The rise of the short story


Short stories are in the ascendant. As a literary genre it flourished in the nineteenth century, was popular amongst modernist writers like Katherine Mansfield, saw a resurgence with writers such as Raymond Carver in the seventies and eighties, has seen a huge growth once again in recent years.

In 2017, almost 50% more short story collections were sold than in the previous year. Short story writer Alice Munro won the Nobel Prize for Literature in 2013. The Times Literary Supplement reflected in 2012 that the short story ‘has perhaps never been more alive’ and in the following year the New York Times announced that short stories were ‘experiencing a resurgence.’ Storytelling nights are popping up everywhere. For a long time dismissed as just a step on a writer’s path to publishing a novel, short stories are now seen as an enjoyable and commendable end in themselves.

The London Short Story Prize is committed on finding the best short stories from the best emerging writers in the capital. It’s a celebration of the short form.

Just because they are short, doesn’t mean that they are easy to write. It can take just as much effort to write a few hundred words as it can a few thousand. The difference is in the focus. Clare Fisher is a judge for this year’s London Short Story Prize and won the inaugural prize in 2013. ‘Short stories are great because, when done well, they deliver a complete and satisfying experience that gains its energy as much from what is written as from what they leave out,’ she says. ‘Short stories can transform a “dead” hour – staring at the back of a stranger’s neck on the tube to work; waiting at the doctor’s surgery, etc – into something riotously alive.’

Perhaps their accessibility and demand of only a short period of time is what makes them so appealing to modern readers. With attention spans stretched and downtime limited, we find in short stories an opportunity to be entertained or challenged, even if for the briefest of periods. In many ways it is a form perfect for the twenty first century reader.

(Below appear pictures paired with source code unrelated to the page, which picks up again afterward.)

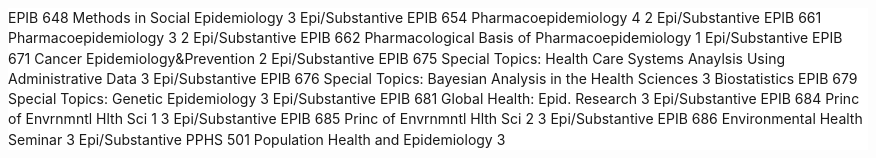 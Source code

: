    <td style="text-align:left;"> EPIB 648 Methods in Social Epidemiology </td>
   <td style="text-align:right;"> 3 </td>
   <td style="text-align:left;"> Epi/Substantive </td>
  </tr>
  <tr>
   <td style="text-align:left;"> EPIB 654 Pharmacoepidemiology 4 </td>
   <td style="text-align:right;"> 2 </td>
   <td style="text-align:left;"> Epi/Substantive </td>
  </tr>
  <tr>
   <td style="text-align:left;"> EPIB 661 Pharmacoepidemiology 3 </td>
   <td style="text-align:right;"> 2 </td>
   <td style="text-align:left;"> Epi/Substantive </td>
  </tr>
  <tr>
   <td style="text-align:left;"> EPIB 662 Pharmacological Basis of Pharmacoepidemiology </td>
   <td style="text-align:right;"> 1 </td>
   <td style="text-align:left;"> Epi/Substantive </td>
  </tr>
  <tr>
   <td style="text-align:left;"> EPIB 671 Cancer Epidemiology&amp;Prevention </td>
   <td style="text-align:right;"> 2 </td>
   <td style="text-align:left;"> Epi/Substantive </td>
  </tr>
  <tr>
   <td style="text-align:left;"> EPIB 675 Special Topics: Health Care Systems Anaylsis Using Administrative Data </td>
   <td style="text-align:right;"> 3 </td>
   <td style="text-align:left;"> Epi/Substantive </td>
  </tr>
  <tr>
   <td style="text-align:left;"> EPIB 676 Special Topics: Bayesian Analysis in the Health Sciences </td>
   <td style="text-align:right;"> 3 </td>
   <td style="text-align:left;"> Biostatistics </td>
  </tr>
  <tr>
   <td style="text-align:left;"> EPIB 679 Special Topics: Genetic Epidemiology </td>
   <td style="text-align:right;"> 3 </td>
   <td style="text-align:left;"> Epi/Substantive </td>
  </tr>
  <tr>
   <td style="text-align:left;"> EPIB 681 Global Health: Epid. Research </td>
   <td style="text-align:right;"> 3 </td>
   <td style="text-align:left;"> Epi/Substantive </td>
  </tr>
  <tr>
   <td style="text-align:left;"> EPIB 684 Princ of Envrnmntl Hlth Sci 1 </td>
   <td style="text-align:right;"> 3 </td>
   <td style="text-align:left;"> Epi/Substantive </td>
  </tr>
  <tr>
   <td style="text-align:left;"> EPIB 685 Princ of Envrnmntl Hlth Sci 2 </td>
   <td style="text-align:right;"> 3 </td>
   <td style="text-align:left;"> Epi/Substantive </td>
  </tr>
  <tr>
   <td style="text-align:left;"> EPIB 686 Environmental Health Seminar </td>
   <td style="text-align:right;"> 3 </td>
   <td style="text-align:left;"> Epi/Substantive </td>
  </tr>
  <tr>
   <td style="text-align:left;"> PPHS 501 Population Health and Epidemiology </td>
   <td style="text-align:right;"> 3 </td>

Guy Gunaratne agrees that the form can be challenging to write, but offers a lot to the reader. ‘A great short story attempts the impossible. It’s a form that demands much of a writer. It needs to be to find something that compels a reader, that nourishes a reader, and leaves a lasting impression with so few words.’

Short stories may be brief in length, but their potential to educate, inspire and entertain is immense. As more and more writers explore the form, and more and more readers learn to enjoy it, this short form will continue to have a long life.